Print all of the records below again without a single difference.

··· INFORMATION SUPPLIED ···

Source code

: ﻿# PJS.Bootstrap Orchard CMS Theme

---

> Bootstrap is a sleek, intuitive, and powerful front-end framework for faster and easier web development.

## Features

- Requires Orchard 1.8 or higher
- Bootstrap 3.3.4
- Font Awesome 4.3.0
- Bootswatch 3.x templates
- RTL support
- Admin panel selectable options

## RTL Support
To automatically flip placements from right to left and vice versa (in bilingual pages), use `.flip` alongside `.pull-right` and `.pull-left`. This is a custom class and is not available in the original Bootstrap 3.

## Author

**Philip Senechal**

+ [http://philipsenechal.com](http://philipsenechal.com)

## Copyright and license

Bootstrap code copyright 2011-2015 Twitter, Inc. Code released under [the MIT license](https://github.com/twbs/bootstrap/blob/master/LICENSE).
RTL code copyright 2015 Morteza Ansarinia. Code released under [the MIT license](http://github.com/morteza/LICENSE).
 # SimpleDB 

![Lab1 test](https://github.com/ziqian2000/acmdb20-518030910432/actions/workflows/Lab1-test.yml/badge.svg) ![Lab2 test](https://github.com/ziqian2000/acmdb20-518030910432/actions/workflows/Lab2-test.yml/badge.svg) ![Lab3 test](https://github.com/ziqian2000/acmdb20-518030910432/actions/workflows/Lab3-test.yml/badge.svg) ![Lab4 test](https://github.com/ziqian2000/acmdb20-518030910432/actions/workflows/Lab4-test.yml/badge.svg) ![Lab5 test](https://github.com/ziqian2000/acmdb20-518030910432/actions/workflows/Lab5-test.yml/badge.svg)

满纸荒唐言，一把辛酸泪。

···

→ **PROBLEM SOLUTION**:
Source code

: ﻿# PJS.Bootstrap Orchard CMS Theme

---

> Bootstrap is a sleek, intuitive, and powerful front-end framework for faster and easier web development.

## Features

- Requires Orchard 1.8 or higher
- Bootstrap 3.3.4
- Font Awesome 4.3.0
- Bootswatch 3.x templates
- RTL support
- Admin panel selectable options

## RTL Support
To automatically flip placements from right to left and vice versa (in bilingual pages), use `.flip` alongside `.pull-right` and `.pull-left`. This is a custom class and is not available in the original Bootstrap 3.

## Author

**Philip Senechal**

+ [http://philipsenechal.com](http://philipsenechal.com)

## Copyright and license

Bootstrap code copyright 2011-2015 Twitter, Inc. Code released under [the MIT license](https://github.com/twbs/bootstrap/blob/master/LICENSE).
RTL code copyright 2015 Morteza Ansarinia. Code released under [the MIT license](http://github.com/morteza/LICENSE).
 # SimpleDB 

![Lab1 test](https://github.com/ziqian2000/acmdb20-518030910432/actions/workflows/Lab1-test.yml/badge.svg) ![Lab2 test](https://github.com/ziqian2000/acmdb20-518030910432/actions/workflows/Lab2-test.yml/badge.svg) ![Lab3 test](https://github.com/ziqian2000/acmdb20-518030910432/actions/workflows/Lab3-test.yml/badge.svg) ![Lab4 test](https://github.com/ziqian2000/acmdb20-518030910432/actions/workflows/Lab4-test.yml/badge.svg) ![Lab5 test](https://github.com/ziqian2000/acmdb20-518030910432/actions/workflows/Lab5-test.yml/badge.svg)

满纸荒唐言，一把辛酸泪。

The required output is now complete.